Depuis une vingtaine d’années, l’évolution qui étonne le plus est cette résurgence du populisme dans l’espace politique contemporain. Pour de nombreux analystes, la reprise du populisme constitue une menace sérieuse pour les systèmes démocratiques pluralistes. En Europe occidentale, des partis politiques qualifiés d’extrême droite mais également de néopopulistes ou populistes de droite[3] ont réussi à occuper le terrain politique en profitant de la baisse de confiance à l’égard des institutions politiques et de la classe dirigeante. Ces nouveaux acteurs ont également réussi à articuler plus librement des questions délaissées par les partis traditionnels, entre autres l’immigration, l’insécurité urbaine et le refus du multiculturalisme. Les exemples sont nombreux : le Front national en France, le Vlaams Blok en Belgique, Forza Italia et les Ligues régionales en Italie, le Parti de la liberté (FPÖ) en Autriche, les formations populistes en Scandinavie, le Reform Party-Alliance canadienne au Canada, le One Nation Party en Australie. Il faut également noter le développement de mobilisations néopopulistes en Amérique Latine et en Asie autour de personnalités fortes et médiatiques, entre autres, au Venezuela avec le lieutenant-colonel Hugo Chavez, au Pérou avec Alberto Fujimori et aux Philippines avec la vedette de cinéma Joseph Estrada. Enfin, le populisme tend à déborder les expressions partisanes pour caractériser d’autres formes de mobilisations politiques, soit celles des mouvements sociaux et des diverses initiatives citoyennes dans la défense d’enjeux particuliers le plus souvent liés à l’environnement et au territoire[4]. Comment, dans ces circonstances, envisager l’étude de ce phénomène qui conserve selon toute vraisemblance encore aujourd’hui toute son actualité.
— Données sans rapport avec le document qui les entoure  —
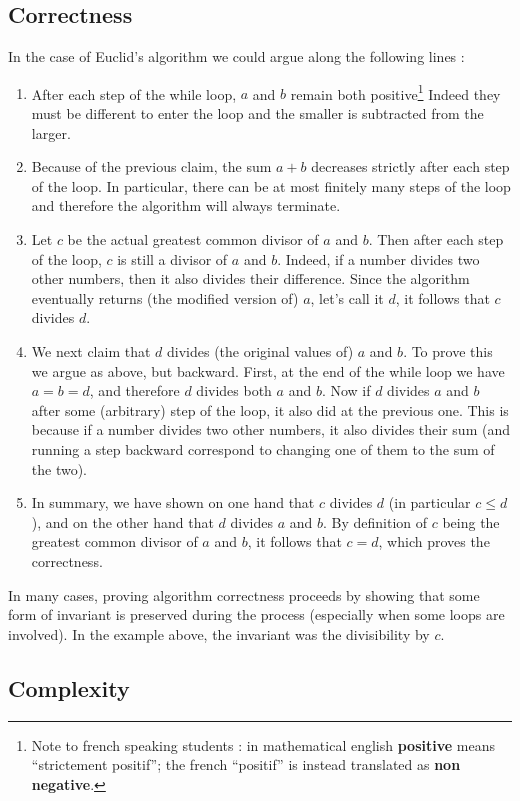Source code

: \documentclass[12pt]{article}
\theoremstyle{plain}
\theoremstyle{remark}
\begin{document}
\subsection*{Correctness}
In the case of Euclid's algorithm we could argue along
the following lines :
\begin{enumerate}
\item After each step of the while loop, $a$ and $b$ remain both
	positive\footnote{Note to french speaking students : in mathematical english
		{\bf positive} means ``strictement positif''; the french ``positif''
		is instead translated as {\bf non negative}.}
Indeed they must be different to enter the loop and the smaller is subtracted
from the larger. 
\item Because of the previous claim, the sum $a + b$ decreases strictly after
each step of the loop. In particular, there can be at most finitely many steps
of the loop and therefore the algorithm will always terminate.
\item Let $c$ be the actual greatest common divisor of $a$ and $b$. Then after
each step of the loop, $c$ is still a divisor of $a$ and $b$. Indeed, if a
number divides two other numbers, then it also divides their difference. Since
the algorithm eventually returns (the modified version of) $a$, let's call it
$d$, it follows that $c$ divides $d$.
\item We next claim that $d$ divides (the original values of) $a$ and $b$. To
prove this we argue as above, but backward. First, at the end of the while loop
we have $a = b = d$, and therefore $d$ divides both $a$ and $b$. Now if $d$
divides $a$ and $b$ after some (arbitrary) step of the loop, it also did at the
previous one. This is because if a number divides two other numbers, it also
divides their sum (and running a step backward correspond to changing one of
them to the sum of the two). 
\item In summary, we have shown on one hand that $c$ divides $d$ (in particular
$c \leq d$), and on the other hand that $d$ divides $a$
and $b$. By definition of $c$ being the greatest common divisor of $a$ and $b$,
it follows that $c = d$, which proves the correctness.
\end{enumerate} 

In many cases, proving algorithm correctness proceeds by showing that some form
of invariant is preserved during the process (especially when some loops are
involved). In the example above, the invariant was the divisibility by $c$.

\subsection*{Complexity}
\end{document}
Ce numéro spécial de Politique et Sociétés tire son origine d’un atelier organisé par Victor Armony et Chedly Belkhodja dans le cadre du congrès annuel de l’Association internationale de science politique tenu à Québec en août 2000. L’objectif était alors de réunir des chercheurs intéressés au phénomène du populisme d’un point de vue à la fois conceptuel et empirique. Par la présentation d’études de cas traçant le portrait de divers contextes nationaux, les auteurs réunis dans ce numéro réfléchissent aux différentes définitions du concept de populisme, à la pertinence de parler de « nouveaux populismes » ou de « néopopulismes », aux caractéristiques particulières de partis, de leaders ou de mouvements que l’on considère comme populistes, ainsi que sur les contrastes que l’on peut établir à cet égard entre différents espaces géographiques et culturels. Il s’en dégage une forme de géopolitique des populismes qui nous invite à considérer ses diverses expressions contemporaines.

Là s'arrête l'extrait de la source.